# Is this prewar original?



## Hawthorne_Man (Feb 2, 2012)

I posted a thread in the general discussion a few days back trying to identify this bike.  I got it from my parents farm so its pretty crusty.  I was told that I had a prewar schwinn and now I'm trying to figure out what all its missing.  The serial number is C41560.  I don't seem to see a lot of prewar's with the frame shaped like this (with the top two bars staying parrallel with each other).  Can someone post pics of their prewars or help me figure out what I need to do to get this back to original form.  All help is really appreciated.


----------



## GenuineRides (Feb 2, 2012)

After quick glance this would be considered a prewar "Roadster" BA67, a basic model without rack or tank, lights etc. likely a '38 or '39.  It looks like it has tabs on the rear dropouts for a stand which might make it a BC67, considered the same Roadster with a little bit different paint scheme on the darts.

It appears like someone swapped out the front fork though to a non-Schwinn brand.  It should have a truss rod style.  It could be optioned with a cyclelock fork, spring fork, double duty fork, even forebrake.

Genuinerides


----------



## Aeropsycho (Feb 2, 2012)

*???? Schwinn*

It looks like a CWC Frame with deluxe prewar schwinn fenders to me... a better photo would help


----------



## markivpedalpusher (Feb 2, 2012)

Looks like a "double curved bar roadster" model BA67 circa 1938 mostly complete. It probably would have had a long spring Messinger seat and possibly cross braces handlebars. The rear fender has a lower fender brace vs. a "high" fender brace seen in 1938/39. With that said this bike could have been put together with a mix of parts from 38-40 i.e. rear fender with a lower brace, short spring saddle and wide handlebars legit from the factory. 

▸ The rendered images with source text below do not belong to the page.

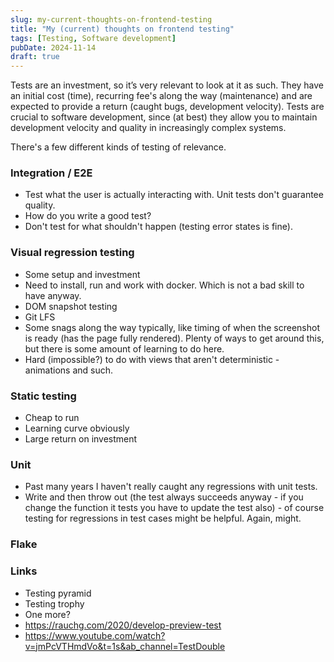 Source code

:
```yaml
---
slug: my-current-thoughts-on-frontend-testing
title: "My (current) thoughts on frontend testing"
tags: [Testing, Software development]
pubDate: 2024-11-14
draft: true
---
```


Tests are an investment, so it’s very relevant to look at it as such. They have an initial cost (time), recurring fee's along the way (maintenance) and are expected to provide a return (caught bugs, development velocity). Tests are crucial to software development, since (at best) they allow you to maintain development velocity and quality in increasingly complex systems.

<!-- TODO: improve, mention my context -->

There's a few different kinds of testing of relevance.

### Integration / E2E

- Test what the user is actually interacting with. Unit tests don't guarantee quality.
- How do you write a good test?
- Don't test for what shouldn't happen (testing error states is fine).

### Visual regression testing

- Some setup and investment
- Need to install, run and work with docker. Which is not a bad skill to have anyway.
- DOM snapshot testing
- Git LFS
- Some snags along the way typically, like timing of when the screenshot is ready (has the page fully rendered). Plenty of ways to get around this, but there is some amount of learning to do here.
- Hard (impossible?) to do with views that aren't deterministic - animations and such.

### Static testing

- Cheap to run
- Learning curve obviously
- Large return on investment

### Unit

- Past many years I haven't really caught any regressions with unit tests.
- Write and then throw out (the test always succeeds anyway - if you change the function it tests you have to update the test also) - of course testing for regressions in test cases might be helpful. Again, might.

### Flake

### Links

- Testing pyramid
- Testing trophy
- One more?
- https://rauchg.com/2020/develop-preview-test
- https://www.youtube.com/watch?v=jmPcVTHmdVo&t=1s&ab_channel=TestDouble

Regardless looks original to itself and mostly complete. Grease it up and ride


----------



## GenuineRides (Feb 2, 2012)

Aeropsycho could be right, closeups of the head tube, bottom bracket, seat tube binder area and rear dropouts might reveal this to be a CWC frame and fork with Schwinn fenders, crank, etc.  But with that serial number on the bottom bracket pegs it as a Schwinn from '38 to early '39 as Mark indicated.


----------



## Hawthorne_Man (Feb 2, 2012)

I've disassmbled the bike to start cleaning it up.  When I get home tonight, I'll post some more detailed pictures of it.  

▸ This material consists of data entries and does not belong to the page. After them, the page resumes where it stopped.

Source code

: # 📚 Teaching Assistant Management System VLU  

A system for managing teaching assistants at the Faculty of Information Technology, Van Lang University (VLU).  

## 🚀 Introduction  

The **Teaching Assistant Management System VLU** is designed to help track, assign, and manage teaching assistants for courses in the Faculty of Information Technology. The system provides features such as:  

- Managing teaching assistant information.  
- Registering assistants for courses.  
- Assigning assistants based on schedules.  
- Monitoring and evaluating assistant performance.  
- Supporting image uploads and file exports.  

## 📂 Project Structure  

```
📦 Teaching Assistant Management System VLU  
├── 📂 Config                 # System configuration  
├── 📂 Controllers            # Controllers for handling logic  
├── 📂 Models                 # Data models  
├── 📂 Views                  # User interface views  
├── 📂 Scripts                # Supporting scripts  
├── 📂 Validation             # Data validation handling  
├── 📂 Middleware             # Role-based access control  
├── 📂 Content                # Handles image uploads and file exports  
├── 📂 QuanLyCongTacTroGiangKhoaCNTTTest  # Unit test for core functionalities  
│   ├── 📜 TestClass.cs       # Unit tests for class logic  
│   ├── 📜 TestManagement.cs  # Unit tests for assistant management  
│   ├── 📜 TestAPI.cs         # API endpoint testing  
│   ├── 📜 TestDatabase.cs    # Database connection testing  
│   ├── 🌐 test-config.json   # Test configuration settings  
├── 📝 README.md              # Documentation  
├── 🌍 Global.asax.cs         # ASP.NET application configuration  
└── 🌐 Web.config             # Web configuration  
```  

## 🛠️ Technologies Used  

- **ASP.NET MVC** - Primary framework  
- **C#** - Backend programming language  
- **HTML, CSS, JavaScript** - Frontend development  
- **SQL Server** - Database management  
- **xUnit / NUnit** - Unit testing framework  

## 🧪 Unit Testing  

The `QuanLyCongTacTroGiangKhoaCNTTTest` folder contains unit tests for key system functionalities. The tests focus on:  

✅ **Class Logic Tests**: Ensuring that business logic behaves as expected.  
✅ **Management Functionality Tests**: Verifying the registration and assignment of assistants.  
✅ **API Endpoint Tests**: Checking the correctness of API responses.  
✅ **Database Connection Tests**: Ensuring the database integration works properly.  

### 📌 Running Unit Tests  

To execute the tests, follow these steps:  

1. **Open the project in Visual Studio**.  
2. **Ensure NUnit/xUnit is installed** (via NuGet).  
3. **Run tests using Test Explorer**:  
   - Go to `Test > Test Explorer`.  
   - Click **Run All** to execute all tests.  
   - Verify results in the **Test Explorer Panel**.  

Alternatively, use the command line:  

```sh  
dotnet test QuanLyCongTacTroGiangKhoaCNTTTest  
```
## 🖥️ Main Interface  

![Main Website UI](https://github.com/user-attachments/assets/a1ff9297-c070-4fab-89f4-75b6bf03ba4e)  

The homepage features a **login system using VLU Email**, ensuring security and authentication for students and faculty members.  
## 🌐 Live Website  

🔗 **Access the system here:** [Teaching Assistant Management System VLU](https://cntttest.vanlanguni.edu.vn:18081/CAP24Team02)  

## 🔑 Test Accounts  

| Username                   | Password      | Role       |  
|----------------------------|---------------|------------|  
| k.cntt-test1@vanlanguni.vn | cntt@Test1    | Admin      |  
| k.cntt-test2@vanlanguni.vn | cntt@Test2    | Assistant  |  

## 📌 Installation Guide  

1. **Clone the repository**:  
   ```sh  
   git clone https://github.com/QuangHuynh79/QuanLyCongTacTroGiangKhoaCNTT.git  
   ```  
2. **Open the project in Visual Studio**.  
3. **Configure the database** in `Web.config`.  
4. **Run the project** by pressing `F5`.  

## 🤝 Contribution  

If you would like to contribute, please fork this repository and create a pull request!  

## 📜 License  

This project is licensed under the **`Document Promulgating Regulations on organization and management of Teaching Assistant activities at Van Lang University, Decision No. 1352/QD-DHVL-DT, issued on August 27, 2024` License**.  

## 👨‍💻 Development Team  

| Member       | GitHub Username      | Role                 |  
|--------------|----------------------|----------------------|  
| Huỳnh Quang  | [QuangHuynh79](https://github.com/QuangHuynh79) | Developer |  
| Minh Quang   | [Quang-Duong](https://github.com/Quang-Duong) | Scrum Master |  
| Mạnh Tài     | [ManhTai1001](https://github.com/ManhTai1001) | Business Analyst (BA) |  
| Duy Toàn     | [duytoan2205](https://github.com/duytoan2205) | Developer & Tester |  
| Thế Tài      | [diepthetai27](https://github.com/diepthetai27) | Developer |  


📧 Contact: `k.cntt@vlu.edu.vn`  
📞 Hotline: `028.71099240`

I also noticed that above the chain guard, the back fender has an indention that makes it look like a larger chain guard was originally in place, or were all the fenders like that?  I appreciate all the information.


----------



## markivpedalpusher (Feb 2, 2012)

Aeropsycho said:


> It looks like a CWC Frame with deluxe prewar schwinn fenders to me... a better photo would help




Maybe this was 37 fleetwood's gandfathers bike. You know that brand X canti frame he is using to mock up his build LOL JK


----------



## 1959firearrow (Feb 2, 2012)

That serial number is the same way a CWC should be 1 letter 5 numbers where was the serial number and was there anything else to the right of it? If you're going to redo it hit the crank housing with a wire wheel and see what shows up.


----------



## RMS37 (Feb 2, 2012)

I'm inclined to throw in with Aeropsycho and go for CWC, 1938. better photos will tell but look at the internally lugged connection of the top tube to the head tube and tell me this is a Schwinn frame.


----------



## Hawthorne_Man (Feb 2, 2012)

1959firearrow said:


> That serial number is the same way a CWC should be 1 letter 5 numbers where was the serial number and was there anything else to the right of it? If you're going to redo it hit the crank housing with a wire wheel and see what shows up.

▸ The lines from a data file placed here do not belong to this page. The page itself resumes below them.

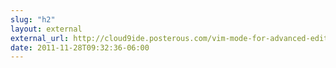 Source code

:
 ```yaml
---
slug: "h2"
layout: external
external_url: http://cloud9ide.posterous.com/vim-mode-for-advanced-editing-in-cloud9-ide
date: 2011-11-28T09:32:36-06:00
---
```

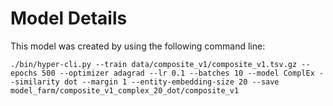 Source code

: 
# Model Details

This model was created by using the following command line:

```
./bin/hyper-cli.py --train data/composite_v1/composite_v1.tsv.gz --epochs 500 --optimizer adagrad --lr 0.1 --batches 10 --model ComplEx --similarity dot --margin 1 --entity-embedding-size 20 --save model_farm/composite_v1_complex_20_dot/composite_v1
```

Number was on the bottom of the crank housing.  I didn't see anything else to the right of it.  I've read on here that the crank might have a ID number on it also?


----------



## dxmadman (Feb 2, 2012)

The bike looks like cwc,The fork doesnt look schwinn,You got indents on the front fender for a truss fork, Your fenders look schwinn, chainguard looks postwar. I own a few 3o's hawthornes, I mocked one up with schwinn fenders,they do fit. Your back fender with that chaingurd indent looks a looks a little high. Just my 2 cents.


----------



## markivpedalpusher (Feb 2, 2012)

Chain guard is prewar schwinn fo sho


----------



## Hawthorne_Man (Feb 2, 2012)

dxmadman said:


> The bike looks like cwc,The fork doesnt look schwinn,You got indents on the front fender for a truss fork, Your fenders look schwinn, chainguard looks postwar. I own a few 3o's hawthornes, I mocked one up with schwinn fenders,they do fit. Your back fender with that chaingurd indent looks a looks a little high. Just my 2 cents.




I'm fairly confident that the chainguard did not belong on this bike.  The back tail of the chainguard was bent upwards to make it fit.  Does the fork look like a CWC?


----------



## dxmadman (Feb 2, 2012)

Hawthorne_Man said:


> I'm fairly confident that the chainguard did not belong on this bike.  The back tail of the chainguard was bent upwards to make it fit.  Does the fork look like a CWC?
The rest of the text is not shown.